• **YOUR INSTRUCTIONS**
Begin at the top of the listing below. Write each line out exactly, ending with the line that holds "< 0 &\implies".

• **EXERCISE DATA**
Segment Open

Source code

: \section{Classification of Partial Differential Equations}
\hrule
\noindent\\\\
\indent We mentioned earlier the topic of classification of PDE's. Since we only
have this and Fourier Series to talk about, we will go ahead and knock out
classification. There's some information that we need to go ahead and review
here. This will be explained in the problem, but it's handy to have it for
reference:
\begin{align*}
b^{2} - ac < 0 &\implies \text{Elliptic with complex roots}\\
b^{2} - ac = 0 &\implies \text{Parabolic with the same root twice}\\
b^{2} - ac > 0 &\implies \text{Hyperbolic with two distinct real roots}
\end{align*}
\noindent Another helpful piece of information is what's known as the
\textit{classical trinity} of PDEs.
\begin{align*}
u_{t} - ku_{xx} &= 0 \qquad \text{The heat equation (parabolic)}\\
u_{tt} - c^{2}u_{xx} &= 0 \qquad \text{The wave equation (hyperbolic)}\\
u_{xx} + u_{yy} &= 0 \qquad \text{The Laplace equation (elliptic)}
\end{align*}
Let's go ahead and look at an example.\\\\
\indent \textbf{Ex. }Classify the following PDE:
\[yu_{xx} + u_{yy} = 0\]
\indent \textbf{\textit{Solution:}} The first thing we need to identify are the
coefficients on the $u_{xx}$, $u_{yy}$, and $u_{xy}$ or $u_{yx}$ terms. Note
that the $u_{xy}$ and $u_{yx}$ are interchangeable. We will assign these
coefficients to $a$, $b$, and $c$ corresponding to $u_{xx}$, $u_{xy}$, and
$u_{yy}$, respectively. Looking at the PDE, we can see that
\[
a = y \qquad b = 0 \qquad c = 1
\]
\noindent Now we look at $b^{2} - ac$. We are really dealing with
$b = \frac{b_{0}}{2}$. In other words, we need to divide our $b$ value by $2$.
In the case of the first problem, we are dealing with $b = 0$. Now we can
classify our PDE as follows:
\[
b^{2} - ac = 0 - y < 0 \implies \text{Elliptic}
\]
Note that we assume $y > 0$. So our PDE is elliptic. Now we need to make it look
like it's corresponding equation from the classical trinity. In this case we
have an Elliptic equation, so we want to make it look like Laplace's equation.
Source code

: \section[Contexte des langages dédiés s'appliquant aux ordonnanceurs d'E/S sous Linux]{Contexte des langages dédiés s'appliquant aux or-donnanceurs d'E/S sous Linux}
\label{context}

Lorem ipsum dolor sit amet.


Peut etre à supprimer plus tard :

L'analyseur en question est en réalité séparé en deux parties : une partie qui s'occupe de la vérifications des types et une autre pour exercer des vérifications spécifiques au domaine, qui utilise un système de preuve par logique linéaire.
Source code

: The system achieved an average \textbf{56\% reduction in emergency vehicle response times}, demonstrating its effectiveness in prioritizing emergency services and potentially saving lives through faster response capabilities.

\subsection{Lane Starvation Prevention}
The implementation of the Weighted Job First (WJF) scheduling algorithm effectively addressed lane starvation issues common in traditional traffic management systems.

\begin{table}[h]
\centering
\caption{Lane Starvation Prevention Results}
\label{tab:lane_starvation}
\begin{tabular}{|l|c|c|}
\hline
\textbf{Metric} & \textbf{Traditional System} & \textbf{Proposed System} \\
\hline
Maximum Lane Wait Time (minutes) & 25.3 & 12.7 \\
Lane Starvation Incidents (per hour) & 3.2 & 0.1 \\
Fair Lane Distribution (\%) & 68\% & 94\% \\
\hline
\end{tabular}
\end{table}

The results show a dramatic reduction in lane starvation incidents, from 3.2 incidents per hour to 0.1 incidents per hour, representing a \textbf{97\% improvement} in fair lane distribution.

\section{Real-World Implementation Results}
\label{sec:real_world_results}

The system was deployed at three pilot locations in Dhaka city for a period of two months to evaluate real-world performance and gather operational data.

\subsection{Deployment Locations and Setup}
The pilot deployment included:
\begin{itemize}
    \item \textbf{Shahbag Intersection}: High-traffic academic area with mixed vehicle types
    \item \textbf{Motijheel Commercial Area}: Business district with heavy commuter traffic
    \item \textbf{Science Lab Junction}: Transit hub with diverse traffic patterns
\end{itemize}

Segment Closed

• **OUTPUT**
Source code

: \section{Classification of Partial Differential Equations}
\hrule
\noindent\\\\
\indent We mentioned earlier the topic of classification of PDE's. Since we only
have this and Fourier Series to talk about, we will go ahead and knock out
classification. There's some information that we need to go ahead and review
here. This will be explained in the problem, but it's handy to have it for
reference:
\begin{align*}
b^{2} - ac < 0 &\implies \text{Elliptic with complex roots}\\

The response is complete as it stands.